Source data:
_____
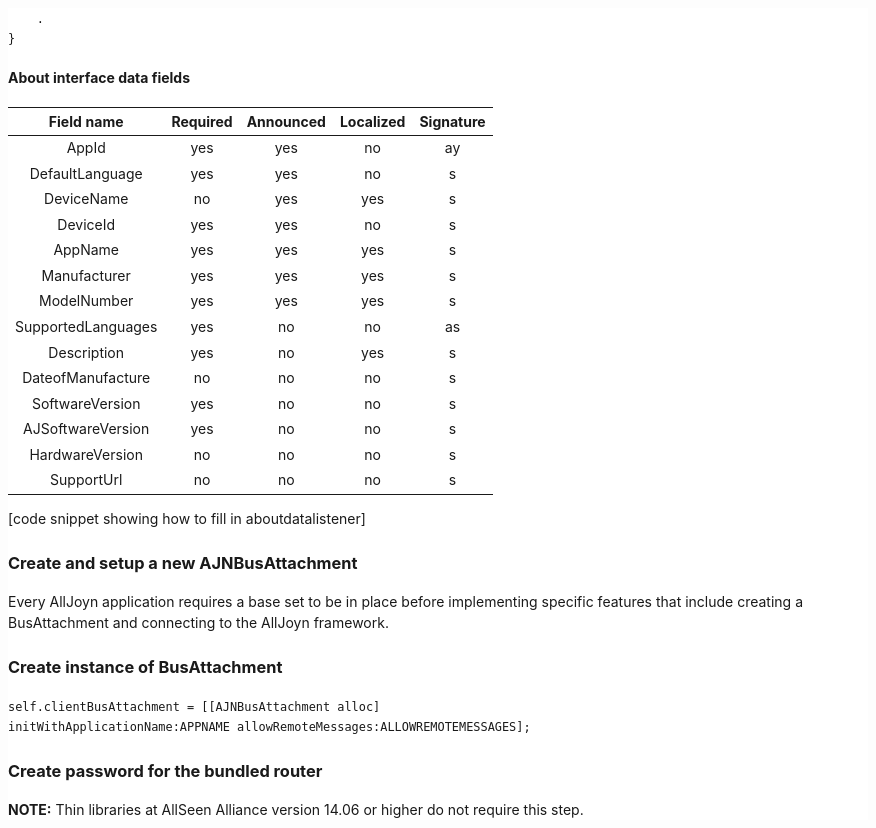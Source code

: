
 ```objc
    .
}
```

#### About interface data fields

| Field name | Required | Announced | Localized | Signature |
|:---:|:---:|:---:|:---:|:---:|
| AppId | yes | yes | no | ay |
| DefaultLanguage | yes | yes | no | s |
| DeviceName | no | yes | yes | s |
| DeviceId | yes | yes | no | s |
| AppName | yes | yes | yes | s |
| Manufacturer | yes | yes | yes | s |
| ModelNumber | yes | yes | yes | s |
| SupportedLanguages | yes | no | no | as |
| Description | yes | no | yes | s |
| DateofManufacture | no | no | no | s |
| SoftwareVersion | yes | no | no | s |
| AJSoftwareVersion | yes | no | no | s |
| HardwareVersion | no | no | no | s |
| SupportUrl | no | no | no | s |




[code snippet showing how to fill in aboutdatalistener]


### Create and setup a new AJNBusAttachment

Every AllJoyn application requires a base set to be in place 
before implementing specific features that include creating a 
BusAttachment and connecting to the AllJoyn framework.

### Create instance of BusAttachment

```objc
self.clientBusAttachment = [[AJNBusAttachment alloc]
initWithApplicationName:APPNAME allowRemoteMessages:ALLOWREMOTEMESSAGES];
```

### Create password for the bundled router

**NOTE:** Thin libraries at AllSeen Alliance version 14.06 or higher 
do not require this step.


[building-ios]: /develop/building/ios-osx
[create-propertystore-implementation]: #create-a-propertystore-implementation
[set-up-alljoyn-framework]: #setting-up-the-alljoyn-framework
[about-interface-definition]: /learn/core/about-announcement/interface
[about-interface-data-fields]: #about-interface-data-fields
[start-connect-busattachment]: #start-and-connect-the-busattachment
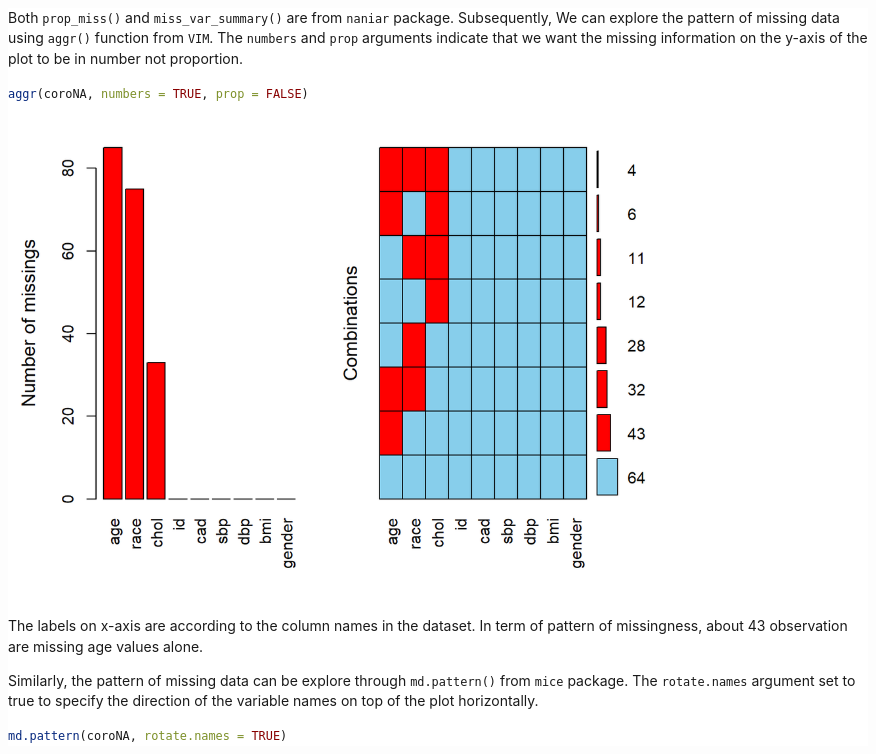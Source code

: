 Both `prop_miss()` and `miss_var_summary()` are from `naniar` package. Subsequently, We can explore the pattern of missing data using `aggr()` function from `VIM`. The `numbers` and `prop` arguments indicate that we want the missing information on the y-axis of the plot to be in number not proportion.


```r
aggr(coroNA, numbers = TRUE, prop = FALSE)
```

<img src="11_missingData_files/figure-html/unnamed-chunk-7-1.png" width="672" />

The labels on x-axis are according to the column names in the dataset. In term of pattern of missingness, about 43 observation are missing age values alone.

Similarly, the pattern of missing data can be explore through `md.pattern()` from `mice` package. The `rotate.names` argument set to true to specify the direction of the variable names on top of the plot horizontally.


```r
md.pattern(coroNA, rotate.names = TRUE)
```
_____
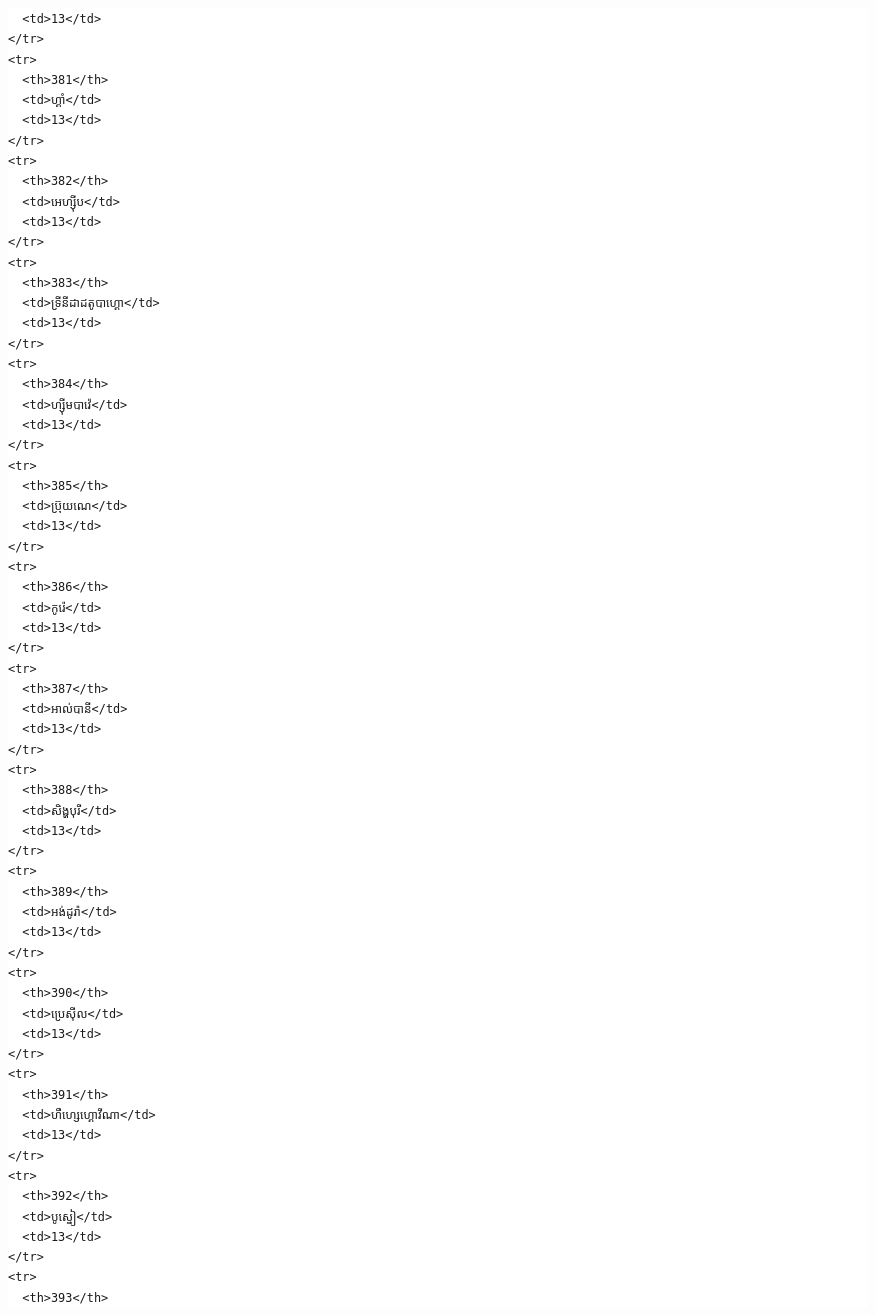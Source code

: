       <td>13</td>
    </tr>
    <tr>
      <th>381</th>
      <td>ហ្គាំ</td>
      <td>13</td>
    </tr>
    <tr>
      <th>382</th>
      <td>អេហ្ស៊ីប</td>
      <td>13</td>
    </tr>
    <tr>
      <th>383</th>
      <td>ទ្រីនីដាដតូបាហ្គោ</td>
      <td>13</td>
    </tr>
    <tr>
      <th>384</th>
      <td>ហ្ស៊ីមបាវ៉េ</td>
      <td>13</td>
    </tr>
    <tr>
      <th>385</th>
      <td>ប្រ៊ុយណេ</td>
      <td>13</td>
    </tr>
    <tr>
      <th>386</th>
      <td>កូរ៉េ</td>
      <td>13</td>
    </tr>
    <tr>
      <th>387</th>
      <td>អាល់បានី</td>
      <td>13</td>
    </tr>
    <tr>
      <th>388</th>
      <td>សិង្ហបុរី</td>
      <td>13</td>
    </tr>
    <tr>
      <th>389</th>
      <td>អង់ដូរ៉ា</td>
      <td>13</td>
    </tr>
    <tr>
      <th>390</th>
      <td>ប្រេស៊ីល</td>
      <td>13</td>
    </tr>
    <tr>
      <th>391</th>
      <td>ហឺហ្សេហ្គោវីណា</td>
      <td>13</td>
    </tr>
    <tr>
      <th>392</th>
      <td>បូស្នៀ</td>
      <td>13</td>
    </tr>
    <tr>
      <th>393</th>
_____
ASSIGNMENT:
Go through the entries and report every line with the string "fields".

RESPONSE BELOW:
#### About interface data fields
[about-interface-data-fields]: #about-interface-data-fields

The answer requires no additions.